Excerpted records:

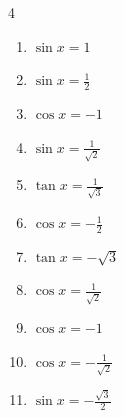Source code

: \begin{multicols}{4}
\begin{enumerate}
  \item $\displaystyle \sin{x}  = 1$


\columnbreak %

\resetques

  \item $\displaystyle \sin{x}  = \frac{1}{2}$


  \item $\displaystyle \cos{x}  = -1$

        \phantom{$\displaystyle x = \pi$}

  \item $\displaystyle \sin{x}  = \frac{1}{\sqrt{2}}$


  \item $\displaystyle \tan{x}  = \frac{1}{\sqrt{3}}$


  \item $\displaystyle \cos{x}  = -\frac{1}{2}$


  \item $\displaystyle \tan{x}  = -\sqrt{3}$


  \item $\displaystyle \cos{x}  = \frac{1}{\sqrt{2}}$


  \item $\displaystyle \cos{x}  = -1$

        \phantom{$\displaystyle x = \pi$}

  \item $\displaystyle \cos{x}  = -\frac{1}{\sqrt{2}}$


  \item $\displaystyle \sin{x}  = -\frac{\sqrt{3}}{2}$



\end{enumerate}
\end{multicols}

Work to complete:
Copy all lines from the material above that hold the word "sqrt".

Solution to the exercise:
  \item $\displaystyle \sin{x}  = \frac{1}{\sqrt{2}}$
  \item $\displaystyle \tan{x}  = \frac{1}{\sqrt{3}}$
  \item $\displaystyle \tan{x}  = -\sqrt{3}$
  \item $\displaystyle \cos{x}  = \frac{1}{\sqrt{2}}$
  \item $\displaystyle \cos{x}  = -\frac{1}{\sqrt{2}}$
  \item $\displaystyle \sin{x}  = -\frac{\sqrt{3}}{2}$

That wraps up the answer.